§ **What you should do**: Gather all lines in the entries below that include the word "Express".

§ **Task inputs**:
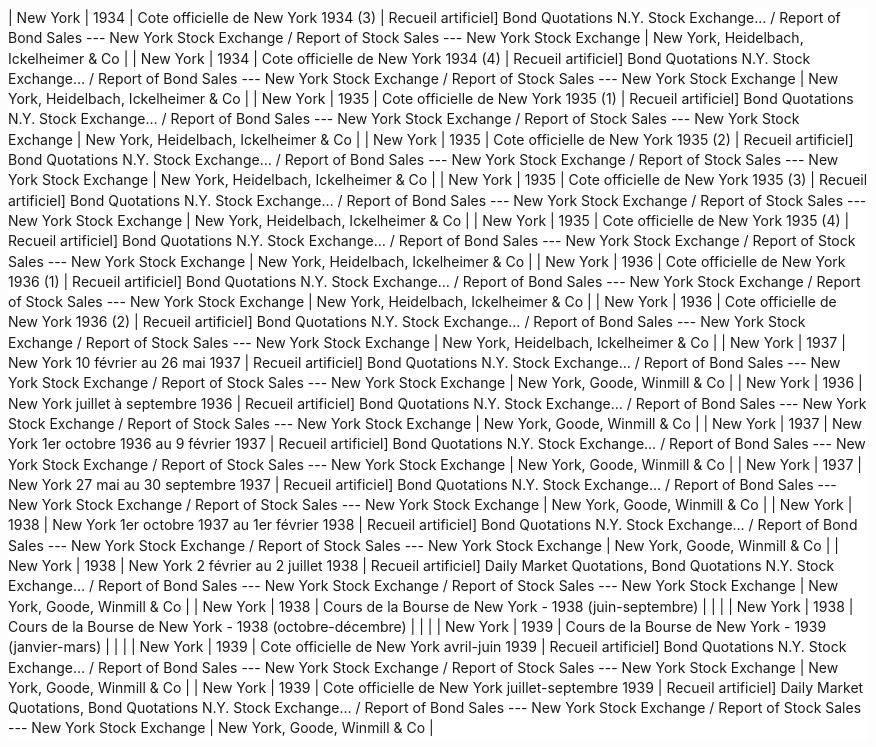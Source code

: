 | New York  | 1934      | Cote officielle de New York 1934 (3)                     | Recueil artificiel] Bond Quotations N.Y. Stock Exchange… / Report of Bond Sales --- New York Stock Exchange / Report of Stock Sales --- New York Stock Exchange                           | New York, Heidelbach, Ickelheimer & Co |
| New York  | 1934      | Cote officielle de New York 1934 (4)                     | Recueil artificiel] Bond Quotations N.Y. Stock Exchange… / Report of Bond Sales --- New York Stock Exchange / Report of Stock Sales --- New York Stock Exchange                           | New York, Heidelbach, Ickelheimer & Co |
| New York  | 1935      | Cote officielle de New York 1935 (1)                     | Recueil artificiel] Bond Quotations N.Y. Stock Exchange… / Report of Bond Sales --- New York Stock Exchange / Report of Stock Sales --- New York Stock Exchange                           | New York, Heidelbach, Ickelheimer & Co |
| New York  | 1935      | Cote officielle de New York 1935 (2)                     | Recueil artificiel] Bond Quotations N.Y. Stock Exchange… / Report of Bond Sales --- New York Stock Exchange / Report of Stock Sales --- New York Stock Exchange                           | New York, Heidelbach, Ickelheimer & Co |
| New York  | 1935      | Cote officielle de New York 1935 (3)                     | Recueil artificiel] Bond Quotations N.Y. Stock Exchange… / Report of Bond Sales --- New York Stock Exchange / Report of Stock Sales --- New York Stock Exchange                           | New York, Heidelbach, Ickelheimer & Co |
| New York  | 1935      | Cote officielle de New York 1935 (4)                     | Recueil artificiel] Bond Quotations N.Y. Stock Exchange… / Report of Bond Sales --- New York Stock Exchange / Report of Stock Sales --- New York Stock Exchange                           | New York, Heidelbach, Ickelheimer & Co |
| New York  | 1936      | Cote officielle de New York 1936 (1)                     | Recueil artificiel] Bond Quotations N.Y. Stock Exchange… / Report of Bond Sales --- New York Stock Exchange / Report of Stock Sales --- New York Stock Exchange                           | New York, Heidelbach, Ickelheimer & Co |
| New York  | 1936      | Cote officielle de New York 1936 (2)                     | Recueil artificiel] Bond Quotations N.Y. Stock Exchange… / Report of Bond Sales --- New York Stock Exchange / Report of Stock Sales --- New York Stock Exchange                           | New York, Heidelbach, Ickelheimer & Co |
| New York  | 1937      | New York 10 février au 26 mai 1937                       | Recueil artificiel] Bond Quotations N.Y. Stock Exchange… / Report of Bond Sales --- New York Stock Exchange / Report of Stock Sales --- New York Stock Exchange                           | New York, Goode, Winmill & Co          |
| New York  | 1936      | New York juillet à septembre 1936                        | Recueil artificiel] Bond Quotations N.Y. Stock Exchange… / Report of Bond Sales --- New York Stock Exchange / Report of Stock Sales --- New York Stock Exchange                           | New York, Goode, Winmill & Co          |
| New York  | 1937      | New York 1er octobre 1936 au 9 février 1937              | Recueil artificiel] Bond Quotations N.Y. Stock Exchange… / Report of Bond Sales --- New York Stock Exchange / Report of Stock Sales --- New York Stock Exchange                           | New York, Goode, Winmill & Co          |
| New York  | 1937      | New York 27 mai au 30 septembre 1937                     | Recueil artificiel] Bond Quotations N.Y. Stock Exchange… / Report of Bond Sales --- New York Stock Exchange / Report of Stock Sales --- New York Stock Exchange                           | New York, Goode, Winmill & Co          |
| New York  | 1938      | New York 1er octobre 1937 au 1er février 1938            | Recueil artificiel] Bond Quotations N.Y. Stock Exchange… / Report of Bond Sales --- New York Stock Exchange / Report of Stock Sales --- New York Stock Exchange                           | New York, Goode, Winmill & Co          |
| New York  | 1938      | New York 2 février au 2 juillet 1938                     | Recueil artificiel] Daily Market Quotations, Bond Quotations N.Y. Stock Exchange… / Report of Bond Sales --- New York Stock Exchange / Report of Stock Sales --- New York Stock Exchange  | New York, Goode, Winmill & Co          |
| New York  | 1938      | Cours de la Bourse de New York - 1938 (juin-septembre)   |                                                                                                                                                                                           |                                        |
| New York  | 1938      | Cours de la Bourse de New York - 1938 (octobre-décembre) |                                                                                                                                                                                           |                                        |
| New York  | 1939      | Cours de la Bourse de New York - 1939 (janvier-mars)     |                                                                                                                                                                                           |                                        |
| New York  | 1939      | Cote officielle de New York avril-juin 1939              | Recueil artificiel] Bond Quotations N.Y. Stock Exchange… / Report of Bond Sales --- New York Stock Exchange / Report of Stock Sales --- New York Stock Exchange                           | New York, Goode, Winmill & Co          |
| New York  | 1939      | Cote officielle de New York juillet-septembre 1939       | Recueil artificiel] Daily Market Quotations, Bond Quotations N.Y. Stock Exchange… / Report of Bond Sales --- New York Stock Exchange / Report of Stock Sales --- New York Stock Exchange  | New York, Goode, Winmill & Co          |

...

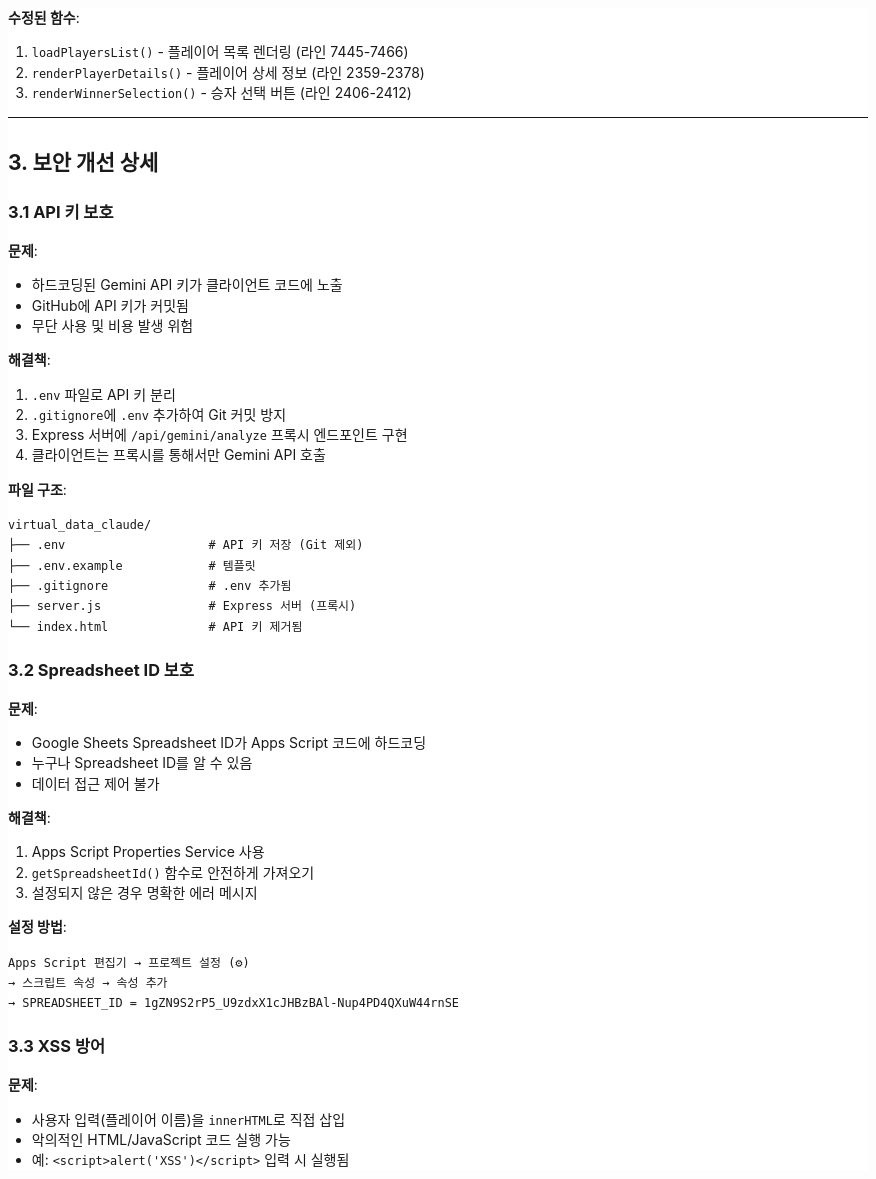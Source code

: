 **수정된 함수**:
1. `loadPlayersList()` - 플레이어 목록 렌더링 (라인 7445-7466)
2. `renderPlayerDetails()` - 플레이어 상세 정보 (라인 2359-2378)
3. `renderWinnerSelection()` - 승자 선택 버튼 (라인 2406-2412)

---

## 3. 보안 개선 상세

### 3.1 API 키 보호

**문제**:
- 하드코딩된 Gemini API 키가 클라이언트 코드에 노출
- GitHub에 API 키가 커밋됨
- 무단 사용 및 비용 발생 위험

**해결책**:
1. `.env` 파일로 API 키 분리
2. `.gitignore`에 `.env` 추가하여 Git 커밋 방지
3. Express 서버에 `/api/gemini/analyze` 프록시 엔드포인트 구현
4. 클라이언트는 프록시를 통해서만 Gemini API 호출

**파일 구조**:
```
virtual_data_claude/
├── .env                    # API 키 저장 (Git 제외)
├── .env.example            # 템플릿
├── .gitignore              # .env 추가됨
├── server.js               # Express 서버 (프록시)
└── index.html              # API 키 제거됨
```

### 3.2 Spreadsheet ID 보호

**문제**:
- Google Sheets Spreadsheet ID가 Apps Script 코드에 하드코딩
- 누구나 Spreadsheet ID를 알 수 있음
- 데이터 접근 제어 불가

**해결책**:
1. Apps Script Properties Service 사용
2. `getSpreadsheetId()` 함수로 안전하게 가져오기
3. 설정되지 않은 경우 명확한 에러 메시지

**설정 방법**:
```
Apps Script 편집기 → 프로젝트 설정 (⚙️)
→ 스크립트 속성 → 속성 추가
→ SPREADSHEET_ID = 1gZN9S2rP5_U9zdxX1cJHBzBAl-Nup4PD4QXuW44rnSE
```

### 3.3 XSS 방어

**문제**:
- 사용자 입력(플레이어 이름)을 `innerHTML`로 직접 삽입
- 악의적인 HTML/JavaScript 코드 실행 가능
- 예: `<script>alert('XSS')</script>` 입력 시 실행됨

§ **Exercise answer**:
3. Express 서버에 `/api/gemini/analyze` 프록시 엔드포인트 구현
├── server.js               # Express 서버 (프록시)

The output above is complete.